The following post is from my blog for students and their parents.

One of the most common questions I'm asked is advice on how long a student should practice at home. There are a number of factors that to into determining the answer including age, skill level, and learning style, but the the issue of quality over quantity is always part of my answer.


The most important concept to solidify with your child is the difference between a "run-through" and "practice".

A run-through can be defined simply as "starting at the beginning and playing through to the end without stopping." The most common pitfall in the practice session is to focus only on run-throughs. Run-throughs are mainly useful as an evaluative tool, to see which areas need work. For larger works, a run-through can also mean working on one large section, for example, the trio of a waltz, or the development of a Sonata.

"Practice" means focusing on small, isolated areas that need work. A good limit to set is no more than 8 measures for more advanced students, and no more than 4 measures for beginners. Sometimes, this bar needs to be set even lower for particularly tricky or slow pieces. Setting this limit before practicing will help immensely and will eventually become standard procedure when sitting down at the piano for the day.

I recommend the following procedure for practicing a particular piece:

1. Evaluative run-through: do a preliminary run-through to decide what needs work.
2. Focus on an area: Pick out one of the areas that needs work and practice it until it's learned. Repeat just this area and no more until you feel comfortable or until you get frustrated enough to let it rest for a bit. It's crucial that students resist the urge to keep playing through to the end from their starting point.
3. Repeat step 2 for all pertinent spots
4. Another evaluative run-through: This can also mean practicing connection the areas that the student worked on before.

I realize that step #2 is somewhat wide open, and I'll address that area in another blog post. Use this as a starting point.

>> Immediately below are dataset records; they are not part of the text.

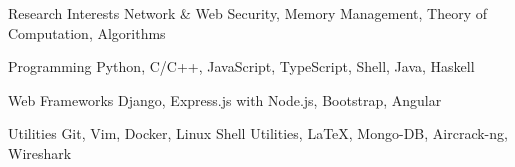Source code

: 


\begin{cvskills}

  \cvskill
  {Research Interests}
  {Network \& Web Security, Memory Management, Theory of Computation, Algorithms}  
  
  \cvskill
  {Programming}
  {Python, C/C++, JavaScript, TypeScript, Shell, Java, Haskell}


  \cvskill
  {Web Frameworks}
  {Django, Express.js with Node.js, Bootstrap, Angular}

  \cvskill
  {Utilities}
  {Git, Vim, Docker, Linux Shell Utilities, \LaTeX, Mongo-DB, Aircrack-ng, Wireshark}


\end{cvskills}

As far as actual time goes, students may find it easy to drill a small area for a good amount of time. I have found this procedure to be very freeing, because I can get very in-depth with small area rather than getting frustrated with big pictures all of the time. The amount of time that is spent at the piano should be flexible depending on the concentration level of the student. Distracted time spent practicing is not actually practicing at all. I recommend practicing in small chunks with breaks.

 For younger students this could mean two practice sessions every day, each at 10-15 minutes.
Middle-school students should spend 30 minutes at the piano with a five minute break.
High-school students (depending on skill level) can expect an hour at the piano with a 5-10 minute break halfway through.
Very advanced students will spend 2-3 hours at the piano with breaks when they need them. In college and graduate school I found a very good system of 45 minute sessions with 15 minute breaks. Using this I was able to have good practice for 4-5 hours every day.

Nothing is more frustrating in music than trying to hack your way through a piece over and over again with little to no improvement. By separating the practice from the run-through, it gives the student more structure and allows them to bite off smaller chunks of music.